M. Stanley Livingston

Milton Stanley Livingston ( born May 25, 1905 in Broadhead, Wisconsin; † August 25, 1986 ) was an American physicist. He was a pioneer in the field of accelerator physics.

Life and work

Livingston first studied chemistry at Pomona College and then physics at Dartmouth College, where he received his master's degree. He was then a PhD student of Ernest Lawrence, for which he built in 1930 at the University of California, Berkeley, the prototype invented by Lawrence cyclotron. On January 9, 1932, they successfully tested a specimen with 10 inch diameter, the accelerated protons to 1.22 MeV. Lawrence was awarded the Nobel Prize for the development in 1939.

After four years in Berkeley, he went to Cornell University, where he (of 2 MeV ) outside of Berkeley built the first cyclotron ( with modest resources of $ 800 ). Was used for the cyclotron studies in experimental nuclear physics, where there was a collaboration with Hans Bethe and Robert Bacher at Cornell. They jointly published 1936/37, in Reviews of Modern Physics from which many physicists have learned several important articles on nuclear physics, the then new field. 1938 to 1940 he built another large cyclotron at the Massachusetts Institute of Technology (MIT). During the Second World War, he stayed with his cyclotron work. Now produced with the cyclotron and others radionuclides for medical purposes.

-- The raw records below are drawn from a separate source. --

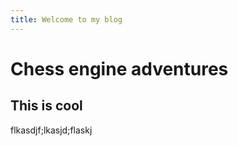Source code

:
 ```yaml
---
title: Welcome to my blog
---
```

# Chess engine adventures
## This is cool

flkasdjf;lkasjd;flaskj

After the war, he participated in the " race " (especially with Lawrence Berkeley ) for the construction of the first major particle accelerator according to the synchrotron principle ( by Edwin McMillan introduced in Berkeley ) and was involved in the construction of the Brookhaven National Laboratory. Officially, he was there still employed at MIT. May 1952 reached the built in Brookhaven cosmotron 's first accelerator the 1 GeV limit, soon increased to 3 GeV.

In 1952 he developed with the theorists Hartland Snyder and Ernest Courant in Brookhaven, the principle of strong focusing for synchrotrons, which was an important prerequisite for particle accelerators of ever higher energy ( independently of them, the concept had been discovered in 1949 by Nicholas Christofilos ). This synchrotrons came into focus that were planned simultaneously in Brookhaven, of Livingston in a Harvard -MIT collaboration at CERN and in the 30 - GeV range. The free exchange of ideas especially with the Europeans was then the AEC an eyesore. Finally sat down in the U.S. Courants design for Brookhaven by.

Starting in 1956, led Livingston to build the Cambridge Electron Accelerator ( CEA), an electron synchrotron to 6 GeV, which went into operation in 1962 and for some time was a leader before it was replaced by the SLAC. There was also an electron-positron storage ring. In 1967 Livingston was responsible for the construction of the Fermilab 200 GeV proton synchrotron (as co-director of Robert R. Wilson). In 1970, he retired and settled in Santa Fe.

In 1970 he was inducted into the National Academy of Sciences. In 1986, he received the Enrico Fermi Award. He also served as Honorary Doctor of the University of Hamburg ( 1967).